**Exercise instructions**
Without the pictures, print each of the records below exactly as it appears.

┄┄┄┄┄┄┄┄┄┄

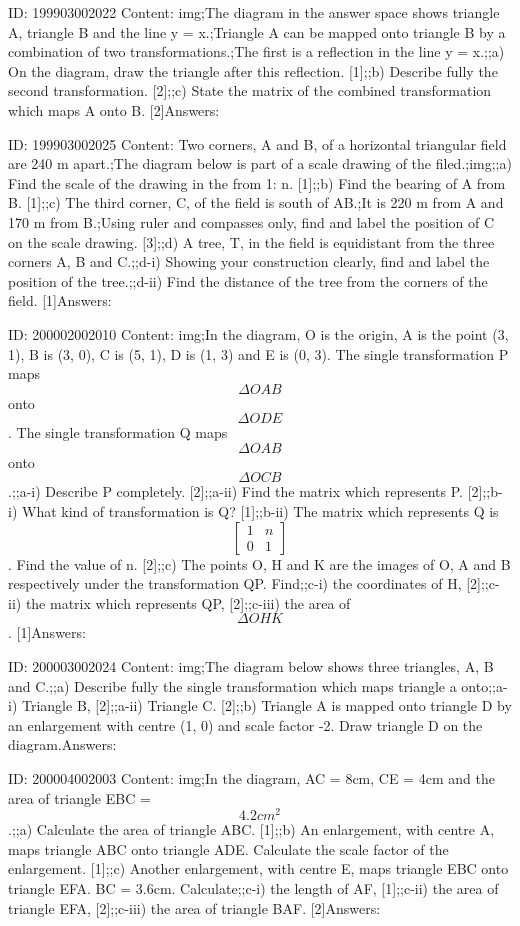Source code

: \documentclass{article}
\begin{document}
ID: 199903002022
Content:
img;The diagram in the answer space shows triangle A, triangle B and the line y = x.;Triangle A can be mapped onto triangle B by a combination of two transformations.;The first is a reflection in the line y = x.;;a) On the diagram, draw the triangle after this reflection. [1];;b) Describe fully the second transformation. [2];;c) State the matrix of the combined transformation which maps A onto B. [2]Answers:

ID: 199903002025
Content:
Two corners, A and B, of a horizontal triangular field are 240 m apart.;The diagram below is part of a scale drawing of the filed.;img;;a) Find the scale of the drawing in the from 1: n. [1];;b) Find the bearing of A from B. [1];;c) The third corner, C, of the field is south of AB.;It is 220 m from A and 170 m from B.;Using ruler and compasses only, find and label the position of C on the scale drawing.   [3];;d) A tree, T, in the field is equidistant from the three corners A, B and C.;;d-i) Showing your construction clearly, find and label the position of the tree.;;d-ii) Find the distance of the tree from the corners of the field.   [1]Answers:

ID: 200002002010
Content:
img;In the diagram, O is the origin, A is the point (3, 1), B is (3, 0), C is (5, 1), D is (1, 3) and E is (0, 3). The single transformation P maps $$\Delta  OAB$$ onto $$\Delta  ODE$$. The single transformation Q maps $$\Delta  OAB$$ onto $$\Delta  OCB$$.;;a-i) Describe P completely. [2];;a-ii) Find the matrix which represents P. [2];;b-i) What kind of transformation is Q? [1];;b-ii) The matrix which represents Q is $$\begin{bmatrix}1&n\\0&1\end{bmatrix}$$. Find the value of n. [2];;c) The points O, H and K are the images of O, A and B respectively under the transformation QP. Find;;c-i) the coordinates of H, [2];;c-ii) the matrix which represents QP, [2];;c-iii) the area of $$\Delta  OHK$$. [1]Answers:

ID: 200003002024
Content:
img;The diagram below shows three triangles, A, B and C.;;a) Describe fully the single transformation which maps triangle a onto;;a-i) Triangle B, [2];;a-ii) Triangle C. [2];;b) Triangle A is mapped onto triangle D by an enlargement with centre (1, 0) and scale factor -2. Draw triangle D on the diagram.Answers:

ID: 200004002003
Content:
img;In the diagram, AC = 8cm, CE = 4cm and the area of triangle EBC = $$4.2cm^2$$.;;a) Calculate the area of triangle ABC. [1];;b) An enlargement, with centre A, maps triangle ABC onto triangle ADE. Calculate the scale factor of the enlargement. [1];;c) Another enlargement, with centre E, maps triangle EBC onto triangle EFA. BC = 3.6cm. Calculate;;c-i) the length of AF, [1];;c-ii) the area of triangle EFA, [2];;c-iii) the area of triangle BAF. [2]Answers:
\end{document}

┄┄┄┄┄┄┄┄┄┄

**Answer for the task**
Source code

: \documentclass{article}
\begin{document}
ID: 199903002022
Content:
img;The diagram in the answer space shows triangle A, triangle B and the line y = x.;Triangle A can be mapped onto triangle B by a combination of two transformations.;The first is a reflection in the line y = x.;;a) On the diagram, draw the triangle after this reflection. [1];;b) Describe fully the second transformation. [2];;c) State the matrix of the combined transformation which maps A onto B. [2]Answers:

ID: 199903002025
Content:
Two corners, A and B, of a horizontal triangular field are 240 m apart.;The diagram below is part of a scale drawing of the filed.;img;;a) Find the scale of the drawing in the from 1: n. [1];;b) Find the bearing of A from B. [1];;c) The third corner, C, of the field is south of AB.;It is 220 m from A and 170 m from B.;Using ruler and compasses only, find and label the position of C on the scale drawing.   [3];;d) A tree, T, in the field is equidistant from the three corners A, B and C.;;d-i) Showing your construction clearly, find and label the position of the tree.;;d-ii) Find the distance of the tree from the corners of the field.   [1]Answers:

ID: 200002002010
Content:
img;In the diagram, O is the origin, A is the point (3, 1), B is (3, 0), C is (5, 1), D is (1, 3) and E is (0, 3). The single transformation P maps $$\Delta  OAB$$ onto $$\Delta  ODE$$. The single transformation Q maps $$\Delta  OAB$$ onto $$\Delta  OCB$$.;;a-i) Describe P completely. [2];;a-ii) Find the matrix which represents P. [2];;b-i) What kind of transformation is Q? [1];;b-ii) The matrix which represents Q is $$\begin{bmatrix}1&n\\0&1\end{bmatrix}$$. Find the value of n. [2];;c) The points O, H and K are the images of O, A and B respectively under the transformation QP. Find;;c-i) the coordinates of H, [2];;c-ii) the matrix which represents QP, [2];;c-iii) the area of $$\Delta  OHK$$. [1]Answers:

ID: 200003002024
Content:
img;The diagram below shows three triangles, A, B and C.;;a) Describe fully the single transformation which maps triangle a onto;;a-i) Triangle B, [2];;a-ii) Triangle C. [2];;b) Triangle A is mapped onto triangle D by an enlargement with centre (1, 0) and scale factor -2. Draw triangle D on the diagram.Answers:

ID: 200004002003
Content:
img;In the diagram, AC = 8cm, CE = 4cm and the area of triangle EBC = $$4.2cm^2$$.;;a) Calculate the area of triangle ABC. [1];;b) An enlargement, with centre A, maps triangle ABC onto triangle ADE. Calculate the scale factor of the enlargement. [1];;c) Another enlargement, with centre E, maps triangle EBC onto triangle EFA. BC = 3.6cm. Calculate;;c-i) the length of AF, [1];;c-ii) the area of triangle EFA, [2];;c-iii) the area of triangle BAF. [2]Answers:
\end{document}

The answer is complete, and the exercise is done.